Positioning for civil society engagement in the 2030 Agenda
As the International Forum for National NGOs Platform articulated in its recent discussion paper, Developing the Capacities of Civil Society for a Successful Implementation of the 2030 Agenda, there is an “urgent need for the international political community to plan for, and fully resource, a coordinated approach to capacity development.” With thousands local and national civil society partners globally, Pact recognizes that need and knows we have a role to play in supporting civil society - to enhance their ability to more meaningfully engage governments and businesses in the implementation and monitoring of the Agenda 2030.
We agree that a global approach to civil society capacity development (Recommendation 1) is needed to achieve the Sustainable Development Goals (SDGs), and that civil society must be engaged in the design of the approach. But our experience in places like Myanmar, Nigeria and South Africa, also shows that the approach must remain flexible enough to account for the variety of macro and micro contexts across the globe, including those where civil society is under threat. Similarly, it must account for the vast spectrum of existing capacities, including organizational, technical and relational, across smaller less well-resourced and larger well-resourced civil society organizations. Finally, any new approach to capacity development has to consider new formations and the fluidity of civil society, including movements and networks. The approach must remain focused on the ultimate goal, the achievement of the SDGs, and that any capacity development initiative is not only for the sake of developing capacity.

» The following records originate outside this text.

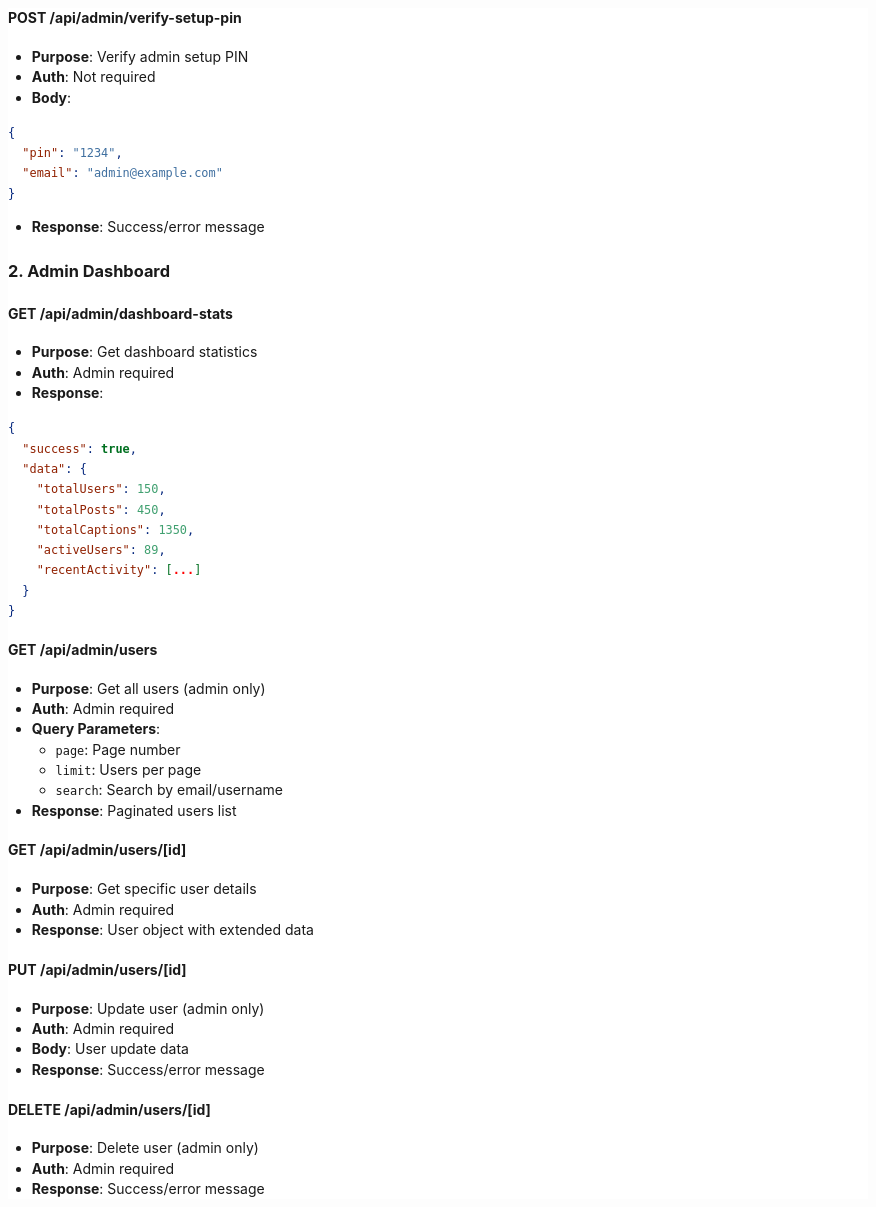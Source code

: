 #### **POST /api/admin/verify-setup-pin**
- **Purpose**: Verify admin setup PIN
- **Auth**: Not required
- **Body**:
```json
{
  "pin": "1234",
  "email": "admin@example.com"
}
```
- **Response**: Success/error message

### **2. Admin Dashboard**
#### **GET /api/admin/dashboard-stats**
- **Purpose**: Get dashboard statistics
- **Auth**: Admin required
- **Response**:
```json
{
  "success": true,
  "data": {
    "totalUsers": 150,
    "totalPosts": 450,
    "totalCaptions": 1350,
    "activeUsers": 89,
    "recentActivity": [...]
  }
}
```

#### **GET /api/admin/users**
- **Purpose**: Get all users (admin only)
- **Auth**: Admin required
- **Query Parameters**:
  - `page`: Page number
  - `limit`: Users per page
  - `search`: Search by email/username
- **Response**: Paginated users list

#### **GET /api/admin/users/[id]**
- **Purpose**: Get specific user details
- **Auth**: Admin required
- **Response**: User object with extended data

#### **PUT /api/admin/users/[id]**
- **Purpose**: Update user (admin only)
- **Auth**: Admin required
- **Body**: User update data
- **Response**: Success/error message

#### **DELETE /api/admin/users/[id]**
- **Purpose**: Delete user (admin only)
- **Auth**: Admin required
- **Response**: Success/error message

To that end, Pact is fully committed to more open source resources, and the continued development and transference of traditional face to face training, skills building, and other capacity development interventions being made available electronically (Recommendation 4). As part of that commitment, we began making our capacity development materials publicly available, including our well known approach to Organizational Capacity Assessment (OCA) and more recently our approaches for South to South Mentoring, Capacity Development Marketplaces, and other materials. We have also begun a partnership with the Aga Khan Foundation (AKF) to make more of our materials and approaches available through a blended learning experience, including videos for the OCA, Community Engagement, and Proposal Development.

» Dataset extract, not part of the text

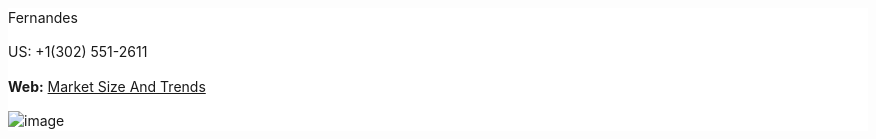 Fernandes</span></p></div><div class="" data-test-id=""><p><span class="">US: +1(302) 551-2611<br /></span></p><p><span class=""><strong>Web:</strong> <a href="https://www.marketsizeandtrends.com/" target="_blank">Market Size And Trends</a></span></p></div>
![image](https://github.com/user-attachments/assets/498889ea-19c9-4894-b8d7-ea529d19cd10)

In 2011, Pact worked with our global staff and partners to develop a standard indicator of civil society performance, an outcome of capacity development, the result of which was the development of the Organizational Performance Index (OPI). Since then, Pact has successfully tested the OPI for reliability and validity and, beginning in 2012, rolled it out in over 30 countries that would use it consistently for annual performance measurements. And because the OPI is open source we have partnered with USAID (who has endorsed the Index), GlobalGiving, Counterpart International, FHI360 (through the global LINKAGES program) and AKF to enable their teams to use the indicator. Given our extensive work in developing the OPI and its widespread use, Pact encourages the IFP and Agenda 2030 to consider its use. We believe the OPI could be one contributing measurement in determining the extent to which the capacity development of civil society has been enabled (Recommendation 5).
Pact looks forward to contributing the 2030 Agenda and supporting the IFP and other national and regional forums of civil society to gain the necessary knowledge and expertise to play an active role in the implementation and monitoring of the SDGs.